Untuk konteks masyarakat Batak, penggalian tulang-belulang memiliki motif yang sangat jauh berbeda dengan kisah yang ada di Kejadian 50:1-14 di mana Yakub dan pada ayat 25 Yusuf  berpesan agar mayat mereka dibawa kembali ke Kanaan. Motif ini sangat jauh berbeda sehingga tidak mungkin nas tersebut dapat digunakan sebagai dasar alkitabiah untuk melegalisasi penggalian dan pemindahan tulang-belulang. Dalam hal ini jelas mangongkal holi sangat bertentangan dengan pengajaran kekristenan karena motif dan tujuan penggalian tulang-belulang menurut suku Batak pada hakekatnya adalah penghargaan, penghormatan, kultus pada roh (tondi) orang mati, dan di sana ada pengharapan bahwa roh dari orang yang meninggal itu akan meningkat, atau semakin bermutu, menjadi sahala atau sumangot (keduanya berbeda antara yang satu dengan yang lain menurut orang Batak) yang mampu memberi berkat (jasmani dan rohani) kepada orang hidup. Sedangkan kita tahu bahwa berkat yang sesungguhnya berasal dari Tuhan ( Ul 28:1-3). Dari hal yang paling memprihatikan adalah biaya pembuatan tugu yang relatif mahal hingga miliaran rupiah, sedangkan kebanyakan orang batak masih hidup dibawah garis kemiskinan. Tentu hal ini tidak bijak, menghabiskan dana untuk kepentingan orang mati dan mengabaikan kepentingan orang yang masih hidup. Disinilah kesalahan besar orang batak, sudah sangat jelas orang mati tidak sadar akan apapun (Peng 9:5-10).

Iman alkitabiah senantiasa membuat pernyataan-pernyataan universal dan mutlak. Kita percaya bahwa Allah telah menjadi manusia di dalam suatu zaman dan tempat tertentu demi kepentingan seluruh dunia. Dialah Yesus, seorang manusia sempurna suku bangsa Yahudi dari Nazareth, diakui sebagai penyataan Allah, yang menjadi suatu contoh keteladanan hidup untuk setiap orang di dunia.

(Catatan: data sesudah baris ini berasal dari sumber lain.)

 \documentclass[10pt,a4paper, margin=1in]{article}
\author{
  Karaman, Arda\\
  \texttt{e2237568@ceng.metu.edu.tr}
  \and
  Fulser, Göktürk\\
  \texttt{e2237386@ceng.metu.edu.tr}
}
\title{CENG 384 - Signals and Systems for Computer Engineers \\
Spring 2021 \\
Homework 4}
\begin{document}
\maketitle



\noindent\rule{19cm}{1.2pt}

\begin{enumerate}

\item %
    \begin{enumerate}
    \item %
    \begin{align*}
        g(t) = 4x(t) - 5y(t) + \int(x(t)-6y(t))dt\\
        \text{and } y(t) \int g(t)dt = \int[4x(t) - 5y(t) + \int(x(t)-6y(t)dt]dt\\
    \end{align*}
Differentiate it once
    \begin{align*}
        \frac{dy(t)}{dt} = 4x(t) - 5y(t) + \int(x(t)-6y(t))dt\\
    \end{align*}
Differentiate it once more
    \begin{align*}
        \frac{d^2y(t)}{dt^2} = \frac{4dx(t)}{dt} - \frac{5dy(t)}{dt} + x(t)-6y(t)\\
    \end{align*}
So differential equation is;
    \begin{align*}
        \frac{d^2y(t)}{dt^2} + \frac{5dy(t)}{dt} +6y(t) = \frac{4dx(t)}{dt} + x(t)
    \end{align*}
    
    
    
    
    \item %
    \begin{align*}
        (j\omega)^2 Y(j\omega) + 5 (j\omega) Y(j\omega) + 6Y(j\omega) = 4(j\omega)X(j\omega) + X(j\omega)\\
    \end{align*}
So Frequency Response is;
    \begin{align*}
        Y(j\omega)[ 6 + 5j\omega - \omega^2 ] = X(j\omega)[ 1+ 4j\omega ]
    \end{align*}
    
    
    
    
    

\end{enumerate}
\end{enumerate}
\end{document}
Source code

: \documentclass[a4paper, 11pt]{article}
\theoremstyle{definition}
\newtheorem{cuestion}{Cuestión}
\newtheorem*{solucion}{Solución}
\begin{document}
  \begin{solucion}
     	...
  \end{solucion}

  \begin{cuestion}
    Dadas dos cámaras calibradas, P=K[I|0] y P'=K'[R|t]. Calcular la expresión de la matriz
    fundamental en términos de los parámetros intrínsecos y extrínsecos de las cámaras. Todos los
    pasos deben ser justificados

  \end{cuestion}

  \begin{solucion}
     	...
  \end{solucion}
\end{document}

Alkitab penuh dengan ajaran moral yang ditulis dengan maksud dan tujuan untuk “mendidik orang dalam kebenaran” (2 Tim 3:16-17). Yesus sendiri memerintahkan para pengikut-Nya untuk menjadi sempurna , bukan sempurna menurut suatu ukuran budaya yang relatif sesuai situasi manusia pada saat-saat tertentu, melainkan sempurna seperti Allah (Mat 5:48). Hal ini meneguhkan Alkitab sebagai firman Allah yang menjadi sumber kekuatan kebudayaan dalam membentuk dan menentukan segala pengetahuan dan sikap kita. Tuhan bukan menyuruh kita menghapus kebudayaan tetapi mengtranformasikannya. Terang firman Allah membuka semua budaya, menjadikannya transparan, bisa melihat yang tersembunyi, yang benar dan yang salah.